Cerpen, Damhuri Muhammad, Kompas

Nelayan yang Malas Melepas Jala

5
(3)

Bagaimana sebaiknya kau mengumpamakan persekutuan dua manusia yang sama-sama meringkuk di lubuk asmara, tapi tak mungkin hidup bersama? Seorang penasihat hubungan percintaan spesialis usia setengah tua (es-te-we) pernah menyarankan; andaikan kau dan kekasih gelapmu sedang dilanda kegemaran mencari kesenyapan di sebuah pulau asing, atau sebut saja pulau tak bernama. Tapi kalian hanya boleh berada di sana sepanjang petang! Sebelum malam sempurna kelam, kalian sudah harus berlayar kembali ke pulau masing-masing. Kau pulang ke pangkuan suamimu. Kekasih gelapmu kembali menunaikan tugas mengurus keluarganya.

Bagaimana bila kelak pulau tak bernama itu sudah menjadi target intel-intel swasta guna memotret setiap gerak-gerik penghuninya, lalu kabar akan tersiar di pulauku dan pulau kekasihku? Tanyamu pada suatu senja sambil memasang muka was-was ketimbang waspada. Di pulau tak bernama, cinta juga tak bisa dinamai, kata kekasih gelapmu, sekadar menenangkan kecemasan berdua. Intel-intel swasta yang mungkin dikirim khusus dari pulaumu—tentu juga dari pulau kekasih gelapmu—membawa kamera tersembunyi, dan mereka tak perlu perkakas bahasa saat melaporkan rupa-rupa peristiwa.

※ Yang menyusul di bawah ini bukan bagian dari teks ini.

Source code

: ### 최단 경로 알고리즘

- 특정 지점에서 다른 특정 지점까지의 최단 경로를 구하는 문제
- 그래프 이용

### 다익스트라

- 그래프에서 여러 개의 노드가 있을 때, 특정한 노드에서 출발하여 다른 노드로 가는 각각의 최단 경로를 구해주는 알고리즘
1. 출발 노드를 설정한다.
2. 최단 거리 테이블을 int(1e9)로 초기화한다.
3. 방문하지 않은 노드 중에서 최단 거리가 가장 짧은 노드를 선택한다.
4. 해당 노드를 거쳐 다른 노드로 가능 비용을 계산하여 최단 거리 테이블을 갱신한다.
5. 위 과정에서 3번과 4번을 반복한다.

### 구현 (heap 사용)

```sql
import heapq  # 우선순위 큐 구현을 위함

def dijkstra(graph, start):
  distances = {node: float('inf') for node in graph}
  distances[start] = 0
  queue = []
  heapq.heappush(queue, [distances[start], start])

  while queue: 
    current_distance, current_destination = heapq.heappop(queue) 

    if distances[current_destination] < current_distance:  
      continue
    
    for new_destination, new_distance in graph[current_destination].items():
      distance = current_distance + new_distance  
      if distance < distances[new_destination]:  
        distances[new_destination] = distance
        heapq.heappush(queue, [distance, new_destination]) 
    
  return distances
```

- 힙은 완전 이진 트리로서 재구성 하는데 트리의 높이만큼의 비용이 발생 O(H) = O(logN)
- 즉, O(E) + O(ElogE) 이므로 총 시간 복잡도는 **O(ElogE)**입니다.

Akhirnya kau tidak lagi percaya pada konsultan asmara itu, meski belum sedikit pun terbersit niatmu untuk menyudahi persekutuan ganjilmu. Kau dan kekasih gelapmu tetap melepas rindu, paling tidak seminggu sekali, baik di ruang terbuka maupun di tempat-tempat rahasia. Kalian tetap bertukar kabar dalam situasi sepayah apa pun. Kekasih gelapmu maklum, bahwa sebelum senja tiba kau mesti pulang, dan itu berarti perjumpaan kalian mesti bubar sampai di situ. Ia tak pernah ngeyel menahanmu barang sejenak. Justru ia tak pernah alpa menjadi alarm bagi waktu berpisah, yang sama-sama kalian benci.

Kenapa ia tak pernah protes bila aku terlambat membalas pesan-pesan singkatnya? Tanyamu pada seorang peramal hubungan gelap yang lagi-lagi spesialis perselingkuhan kaum setengah tua. Kekasih gelapmu adalah pribadi yang tidak hobi berburuk sangka. Di matanya, apa pun yang kau lakukan adalah benar. Apa saja yang kau perbuat adalah wajar. Dadamu berdebar saat mendengar komentar dukun kekinian itu. Sedikit-banyaknya mekar juga rasa banggamu karena punya kekasih yang tidak cerewet, apalagi kepo tak karuan.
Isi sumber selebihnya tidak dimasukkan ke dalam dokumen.